Living awake feels like being in a child’s story, a simple story about a simple thing. The restoration to innocence, to the time before time, with no possibility of harm. Once-upon-a-time. The garden of Eden.
That’s what it feels like. A person who has awakened feels like a little kid. Everything is fresh and new, every ordinary thing. How good it feels to brush your hair! How the trees look moving in the wind. The sensation of urine releasing.
You tilt your head at people’s complaints and worries, trying to understand. The effort to wring meaning out of every life episode, to pronounce it good or bad. Your heart breaks (but not for long).
There’s absolutely nothing going on, and how can nothing feel so substantial?

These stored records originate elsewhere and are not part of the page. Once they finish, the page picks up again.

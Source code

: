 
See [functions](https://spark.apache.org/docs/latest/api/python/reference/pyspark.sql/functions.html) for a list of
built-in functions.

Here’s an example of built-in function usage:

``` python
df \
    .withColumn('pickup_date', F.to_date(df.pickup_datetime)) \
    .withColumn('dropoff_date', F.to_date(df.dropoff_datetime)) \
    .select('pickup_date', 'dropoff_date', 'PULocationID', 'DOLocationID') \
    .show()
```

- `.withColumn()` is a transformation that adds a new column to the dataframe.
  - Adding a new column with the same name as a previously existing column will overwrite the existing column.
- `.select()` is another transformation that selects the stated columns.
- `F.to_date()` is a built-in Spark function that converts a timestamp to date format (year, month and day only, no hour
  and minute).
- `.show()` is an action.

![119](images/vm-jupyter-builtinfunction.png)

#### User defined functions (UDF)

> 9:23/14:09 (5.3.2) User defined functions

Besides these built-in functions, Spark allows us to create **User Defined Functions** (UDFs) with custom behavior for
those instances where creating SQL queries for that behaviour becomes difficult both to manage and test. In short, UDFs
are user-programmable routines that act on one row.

You do remember what it feels like to be caught up in problems (your own, your wife’s, your child’s, the country’s), to have it all matter so much, everything riding on one outcome or another. What it’s like to be convinced time is a real thing, to be tormented by its apparent brevity, haunted by aging and death. But now, you could just sit the livelong day, never read another newspaper, work on another project. Things smell good. You move from one savoring to another. The way light plays on a stranger’s face. It’s like when you were a kid, enthralled with the feel of warm sand falling through your spread fingers.
The pleasure of awareness is exquisite like that sand. There’s absolutely nothing going on, and how can nothing feel so substantial? What could be more delicious than this, just feeling this moment? How did you ever imagine any of that other stuff mattered so much?
Like a little child, you care nothing for time, nothing for people’s expectations. The world, the physical world, is the entire miracle. And here you are, in it.
Look! See, smell, touch! Oh, taste! Tuna! Garlic! Ice cream! Wine! Coffee! Lips!
* * * * *
Before a child has been outfitted with the adult-made lenses we all learn to look through, before becoming entrenched in the ideas of things, of right and wrong; before categories arrive on the scene, before expectations, somebody’s idea of self-esteem, dignity — before, even, the name for a thing — there is direct apprehension. Encounter. There is feeling. No intervening mental filter. No urgency for an inner narrative.
This is what you are restored to at awakening, when the self you thought you were ceases to enthrall. Names for things are still there, retrievable. It’s still possible for thinking to occur. But only when you want it to. Thinking no longer runs the show, the constant noise of it. Thought serves at the pleasure of what you have discovered yourself to be: consciousness itself.
Anything mental is secondary, if it’s there at all. You have entered an existence made of primary experience — felt, sensory life, this moment. There’s no distance between you and what you’re aware of. You are what you experience. You and the moment are the same thing. This is the all-that-is.
The norm is awareness of what-is. This living consciousness is here for each episode of reality but does not mutter to itself about what it means. There is no spawning of opinion, fear, desire.
Often you are bewildered, the way a child is, at how people seem to be. No longer playing by their rules, you have to work a bit to remember what it feels like to be that way.
(Who is the grown-up here?)
But the almost universal way of being a person, which you can’t help noticing, has trouble holding your attention. You keep getting absorbed in the way the fabric feels against your arm. The airiness in your mouth when you sing. The world, you keep discovering, is constantly here. It’s what you find when life has finally stopped being about you. Even with all its apparent problems, existence is entirely miraculous.